:: EXERCISE MATERIAL

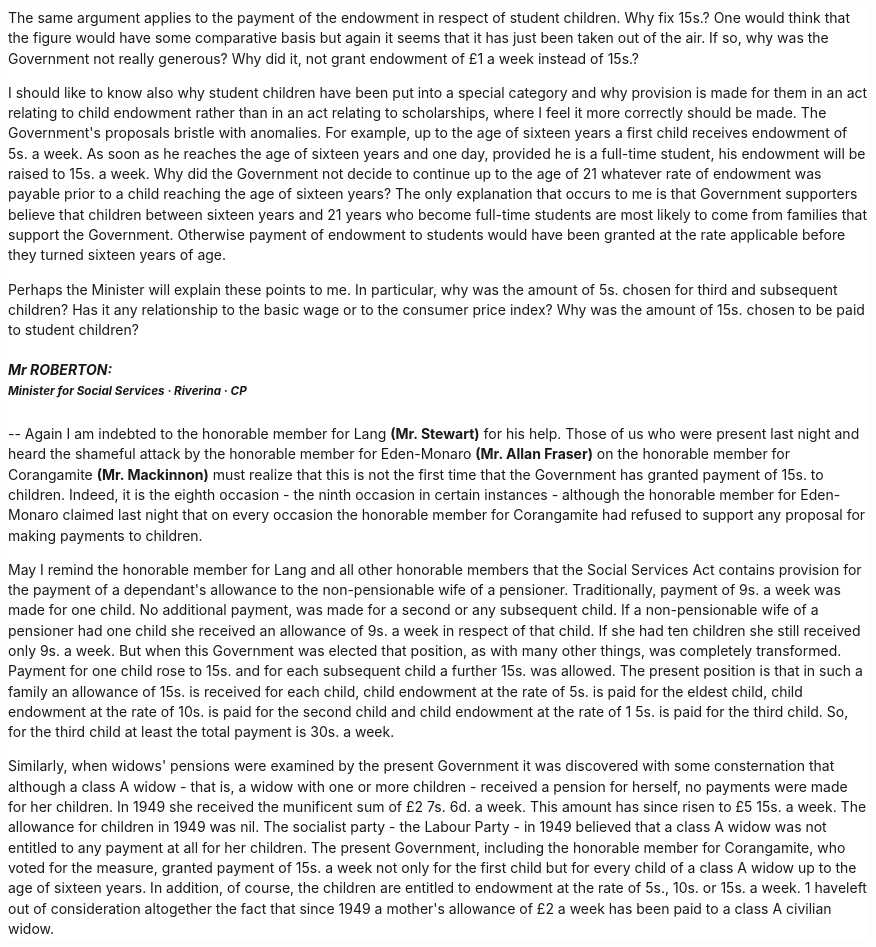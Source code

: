 The same argument applies to the payment of the endowment in respect of student children. Why fix 15s.? One would think that the figure would have some comparative basis but again it seems that it has just been taken out of the air. If so, why was the Government not really generous? Why did it, not grant endowment of £1 a week instead of 15s.? 

I should like to know also why student children have been put into a special category and why provision is made for them in an act relating to child endowment rather than in an act relating to scholarships, where I feel it more correctly should be made. The Government's proposals bristle with anomalies. For example, up to the age of sixteen years a first child receives endowment of 5s. a week. As soon as he reaches the age of sixteen years and one day, provided he is a full-time student, his endowment will be raised to 15s. a week. Why did the Government not decide to continue up to the age of 21 whatever rate of endowment was payable prior to a child reaching the age of sixteen years? The only explanation that occurs to me is that Government supporters believe that children between sixteen years and 21 years who become full-time students are most likely to come from families that support the Government. Otherwise payment of endowment to students would have been granted at the rate applicable before they turned sixteen years of age. 

Perhaps the Minister will explain these points to me. In particular, why was the amount of 5s. chosen for third and subsequent children? Has it any relationship to the basic wage or to the consumer price index? Why was the amount of 15s. chosen to be paid to student children? 

##### Mr ROBERTON:<br><small class="text-muted">Minister for Social Services &middot; Riverina &middot; CP</small>

-- Again I am indebted to the honorable member for Lang  **(Mr. Stewart)**  for his help. Those of us who were present last night and heard the shameful attack by the honorable member for Eden-Monaro  **(Mr. Allan Fraser)**  on the honorable member for Corangamite  **(Mr. Mackinnon)**  must realize that this is not the first time that the Government has granted payment of 15s. to children. Indeed, it is the eighth occasion - the ninth occasion in certain instances - although the honorable member for Eden-Monaro claimed last night that on every occasion the honorable member for Corangamite had refused to support any proposal for making payments to children. 

May I remind the honorable member for Lang and all other honorable members that the Social Services Act contains provision for the payment of a dependant's allowance to the non-pensionable wife of a pensioner. Traditionally, payment of 9s. a week was made for one child. No additional payment, was made for a second or any  subsequent child. If a non-pensionable wife of a pensioner had one child she received an allowance of 9s. a week in respect of that child. If she had ten children she still received only 9s. a week. But when this Government was elected that position, as with many other things, was completely transformed. Payment for one child rose to 15s. and for each subsequent child a further 15s. was allowed. The present position is that in such a family an allowance of 15s. is received for each child, child endowment at the rate of 5s. is paid for the eldest child, child endowment at the rate of 10s. is paid for the second child and child endowment at the rate of 1 5s. is paid for the third child. So, for the third child at least the total payment is 30s. a week. 

Similarly, when widows' pensions were examined by the present Government it was discovered with some consternation that although a class A widow - that is, a widow with one or more children - received a pension for herself, no payments were made for her children. In 1949 she received the munificent sum of £2 7s. 6d. a week. This amount has since risen to £5 15s. a week. The allowance for children in 1949 was nil. The socialist party - the Labour Party - in 1949 believed that a class A widow was not entitled to any payment at all for her children. The present Government, including the honorable member for Corangamite, who voted for the measure, granted payment of 15s. a week not only for the first child but for every child of a class A widow up to the age of sixteen years. In addition, of course, the children are entitled to endowment at the rate of 5s., 10s. or 15s. a week. 1 haveleft out of consideration altogether the fact that since 1949 a mother's allowance of £2 a week has been paid to a class A civilian widow.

::::

* YOUR INSTRUCTIONS *
Print exactly the lines of the listing above starting at the line containing "##### Mr ROBERTON:<br><small" and ending at the line containing "-- Again I am", both included.

* TASK ANSWER *
##### Mr ROBERTON:<br><small class="text-muted">Minister for Social Services &middot; Riverina &middot; CP</small>

-- Again I am indebted to the honorable member for Lang  **(Mr. Stewart)**  for his help. Those of us who were present last night and heard the shameful attack by the honorable member for Eden-Monaro  **(Mr. Allan Fraser)**  on the honorable member for Corangamite  **(Mr. Mackinnon)**  must realize that this is not the first time that the Government has granted payment of 15s. to children. Indeed, it is the eighth occasion - the ninth occasion in certain instances - although the honorable member for Eden-Monaro claimed last night that on every occasion the honorable member for Corangamite had refused to support any proposal for making payments to children. 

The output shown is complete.